そろそろとアルバムの表紙を閉じる。長い時間だった。

これらの事は、23になった今、ほとんど忘れていた記憶だった。もちろん、すぐに忘れられた訳じゃない。それこそ、時間が忘れさせてくれたのだ。

しかしそんな過去の光を閉ざした日々の中で、ふいに立ち寄った本屋などで、亜季の本を見かけることがある。彼女は今でも売れっ子で、名前を知らない人の方が少ないくらいだ。

私は私で出版社に就職しようと思ったのは、少しでも本や文字に関わっていたいからだった。それでもいざ就職が決まると、やらさせれる仕事は、限りなくつまらない物だった。

売れっ子作家と平社員。月とスッポンもいいところだ。

しばらく床に座り込んだままボーッとしていたら、急に電話が鳴って我に返った。慌てて普通モードに切り替える。

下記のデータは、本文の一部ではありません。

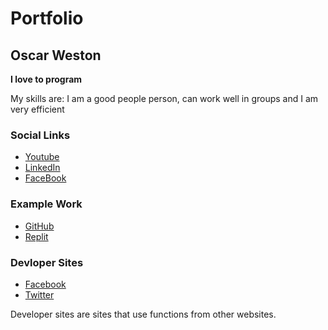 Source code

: # Portfolio

## Oscar Weston

**I love to program**

My skills are: I am a good people person, can work well in groups and I am very efficient

### Social Links
- [Youtube](https://www.youtube.com/)
- [LinkedIn](https://www.linkedin.com/in/oscar-weston-b9756919b/)
- [FaceBook](https://www.facebook.com/profile.php?id=100008000595622)

### Example Work
- [GitHub](https://github.com/)
- [Replit](https://repl.it/@OscarWeston25)

### Devloper Sites
- [Facebook](https://developers.facebook.com/)
- [Twitter](https://developer.twitter.com/)

Developer sites are sites that use functions from other websites.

電話のある場所から離れていたので、10回目のコールでようやく受話器を取った。まだ大丈夫かな?

「はい、田島です。」

相手が出るまで少し空白があった。誰だ?

「もしもし。夢屋です。まだ、お帰りになってないかと思いましたよ。」

老人の声だった。なんでー・・

「あの・・よく家の番号分かりましたね。私、教えましたっけ?」

「ああ、番号表示されるようになってるんですよ。この前、うちにかけていただいた時のが履歴に残ってるんです。」

「あ、そうなんですか。」

なんとなくホッとした。夢屋のことだから、あなたのことは何でも分かるんですよ、とでも言われるのかと思った。

「それで今日、お電話をさしあげたのはですね、ひとつお願いがあるんです。」

「何ですか?」

「ええ、明日は・・夢屋の方には出向かないでほしいんです。」

「え?」

「明日は、逆に私達があなたの家に伺わせていただきたいと思ってるんです。」

「・・どういうことですか?」

「それは、明日お話します。今は、素直に聞いてください。」

老人が急に強気になって、私はそれ以上何も聞くことができなかった。まだ、疑問は残っていたけど。

私はそれから、家の住所や来てもらう時間帯なんかを老人と話し合った。打ち合わせはわりにスムーズに進んだ。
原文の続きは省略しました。